= Sweep picking =

Guitar playing technique

Sweep picking is a guitar-playing technique. When sweep picking, the guitarist plays single notes on consecutive strings with a 'sweeping' motion of the pick, while using the fretting hand to produce a specific series of notes that are fast and fluid in sound. Both hands essentially perform an integral motion in unison to achieve the desired effect.

==History==
The technique was first used and developed by jazz guitarists Les Paul, Chet Atkins, Tal Farlow and Barney Kessel in the 1950s, as well as rock guitarists Jan Akkerman, Ritchie Blackmore and Steve Hackett in the 1970s. In the 1980s, sweep picking became widely known for its use by shred guitarists. Jazz fusion guitarist Frank Gambale released several books and instructional videos about the technique, of which the most well-known is Monster Licks & Speed Picking in 1988.

==Application==
Guitarists often use the technique to play arpeggios at high speed. A common fretting shape is the one- or two-octave stacked triad. In scalar terms, this is the first (tonic), third (mediant) and fifth (dominant) of a scale, played twice, with an additional tonic added at the high end. For example, an A minor stacked triad is A-C-E-A-C-E-A. When the guitarist plays such a series of notes quickly up and down as an arpeggio, the phrasing sounds typical of pianos and other instruments more associated with such arpeggios. Unlike pianos, woodwinds, and many other instruments, the guitarist can change key by moving the same arpeggio shape up and down the fretboard.
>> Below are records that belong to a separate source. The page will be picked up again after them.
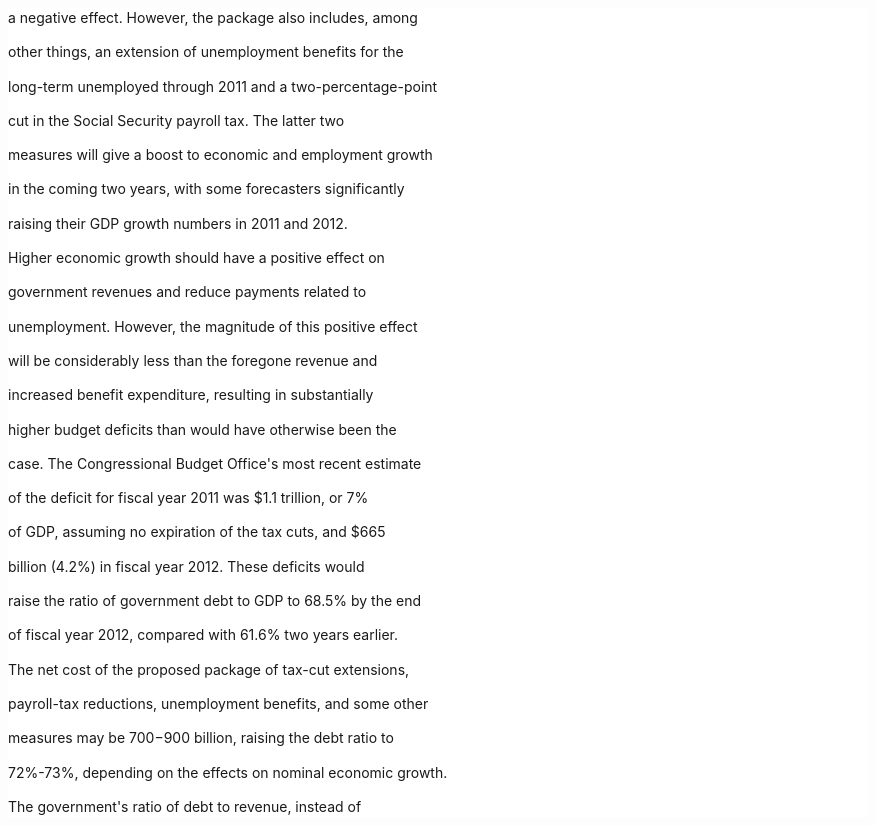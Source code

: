 
 a negative effect. However, the package also includes, among 


 other things, an extension of unemployment benefits for the 


 long-term unemployed through 2011 and a two-percentage-point 


 cut in the Social Security payroll tax. The latter two 


 measures will give a boost to economic and employment growth 


 in the coming two years, with some forecasters significantly 


 raising their GDP growth numbers in 2011 and 2012.



 Higher economic growth should have a positive effect on 


 government revenues and reduce payments related to 


 unemployment. However, the magnitude of this positive effect 


 will be considerably less than the foregone revenue and 


 increased benefit expenditure, resulting in substantially 


 higher budget deficits than would have otherwise been the 


 case. The Congressional Budget Office's most recent estimate 


 of the deficit for fiscal year 2011 was $1.1 trillion, or 7% 


 of GDP, assuming no expiration of the tax cuts, and $665 


 billion (4.2%) in fiscal year 2012. These deficits would 


 raise the ratio of government debt to GDP to 68.5% by the end 


 of fiscal year 2012, compared with 61.6% two years earlier.



 The net cost of the proposed package of tax-cut extensions, 


 payroll-tax reductions, unemployment benefits, and some other 


 measures may be $700-$900 billion, raising the debt ratio to 


 72%-73%, depending on the effects on nominal economic growth. 


 The government's ratio of debt to revenue, instead of 
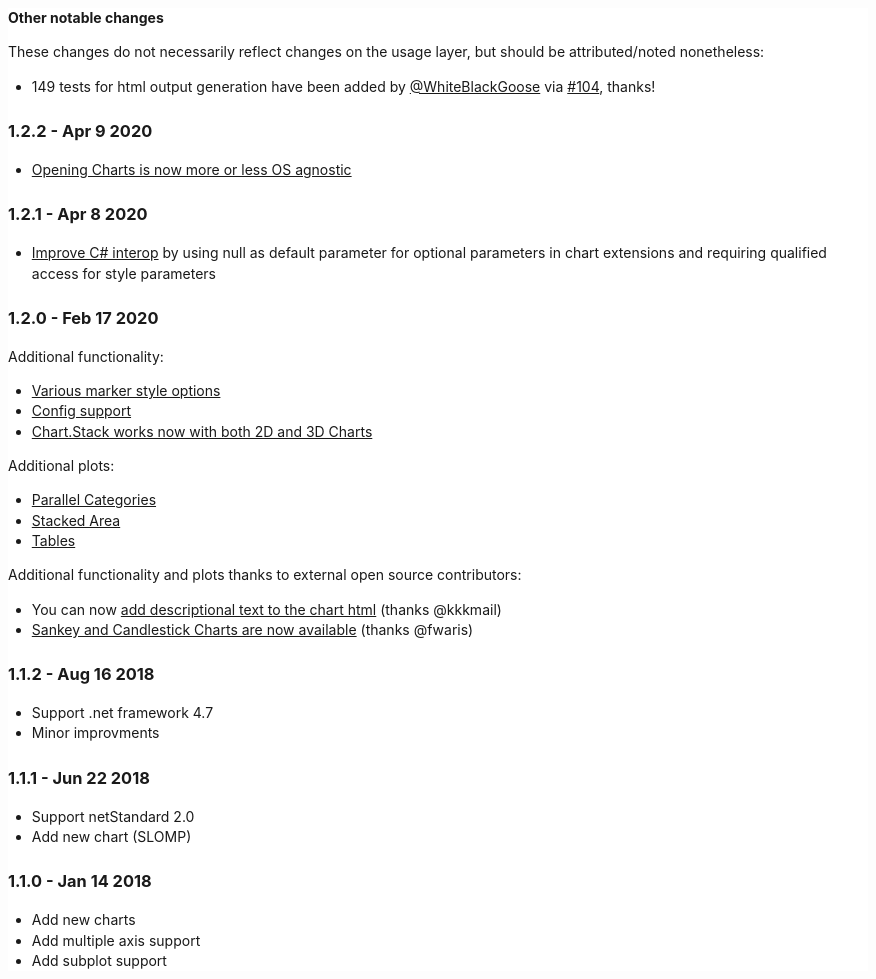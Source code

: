 **Other notable changes**

These changes do not necessarily reflect changes on the usage layer, but should be attributed/noted nonetheless:

 * 149 tests for html output generation have been added by [@WhiteBlackGoose](https://github.com/WhiteBlackGoose) via [#104](https://github.com/plotly/Plotly.NET/issues/104), thanks!

### 1.2.2 - Apr 9 2020
 * [Opening Charts is now more or less OS agnostic](https://github.com/plotly/Plotly.NET/commit/f6e3dceade085e43e7e56b478b9cf7b533a4fe55)


### 1.2.1 - Apr 8 2020
 * [Improve C# interop](https://github.com/plotly/Plotly.NET/commit/4bc8a45d4cdea3961c15429680923927b47a2840) by using null as default parameter for optional parameters in chart extensions and requiring qualified access for style parameters


### 1.2.0 - Feb 17 2020
Additional functionality:
 * [Various marker style options](https://github.com/plotly/Plotly.NET/commit/11a80f94d9fb9f94a4504073955e009746e9fd0d)
 * [Config support](https://github.com/plotly/Plotly.NET/commit/70998edd586553b40a8b95de56d86639902a5420)
 * [Chart.Stack works now with both 2D and 3D Charts](https://github.com/plotly/Plotly.NET/commit/db7ce675a73f37598590f24ac99c246fce78759e)

Additional plots:
 * [Parallel Categories](https://github.com/plotly/Plotly.NET/commit/adaf9e361d9fe8ac3b51a8832ffbb024cd3d78dc)
 * [Stacked Area](https://github.com/plotly/Plotly.NET/commit/612666883ac07f21350d3da3d6749387a9cb1f4d)
 * [Tables](https://github.com/plotly/Plotly.NET/commit/6bfc9e34072c486546ad3fbf118f027e57c6114c)

Additional functionality and plots thanks to external open source contributors:
 * You can now [add descriptional text to the chart html](https://github.com/plotly/Plotly.NET/commit/bd99364d1fcfe894c772ad2fe9c59b31a37dc547) (thanks @kkkmail)
 * [Sankey and Candlestick Charts are now available](https://github.com/plotly/Plotly.NET/commit/f1e873d7e2c2cc5a60c2365058880419668d1804) (thanks @fwaris)


### 1.1.2 - Aug 16 2018
* Support .net framework 4.7
* Minor improvments 

### 1.1.1 - Jun 22 2018
* Support netStandard 2.0
* Add new chart (SLOMP)

### 1.1.0 - Jan 14 2018
* Add new charts
* Add multiple axis support
* Add subplot support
Compared to other techniques, such as alternate picking, sweep picking requires few strokes. In some instances, however, a guitarist uses hammer-ons and pull-offs to produce a legato sound instead of actual pick strokes. This applies when a certain string must sound two notes in the shape due to the natural limits of a fretted string instrument.

However, as with all guitar techniques, individual players may integrate sweep picking into existing repertoire and use it in an individually stylistic manner. Therefore, some guitarists use legato techniques and others double-pick multiple notes on a single string. A guitarist may continue a sweep to the next note by tapping to play passing notes outside the classic arpeggio. Sweep picking is not limited to a few note patterns. Guitarists can construct as many patterns as there are chords, and apply sweep picking to any idea—arpeggio or otherwise. These are separate yet related techniques that produce obvious differences in legato versus struck notes, as well as shift in the timing of the entire arpeggio. Furthering the idea, most players who master the basic sweep picking pattern use only parts of it, or alter the technique to achieve a certain lick. In this sense, sweep picking is not so much a concrete action such as the aforementioned alternate picking, but instead is a technical idea with many possible applications in all genres of music.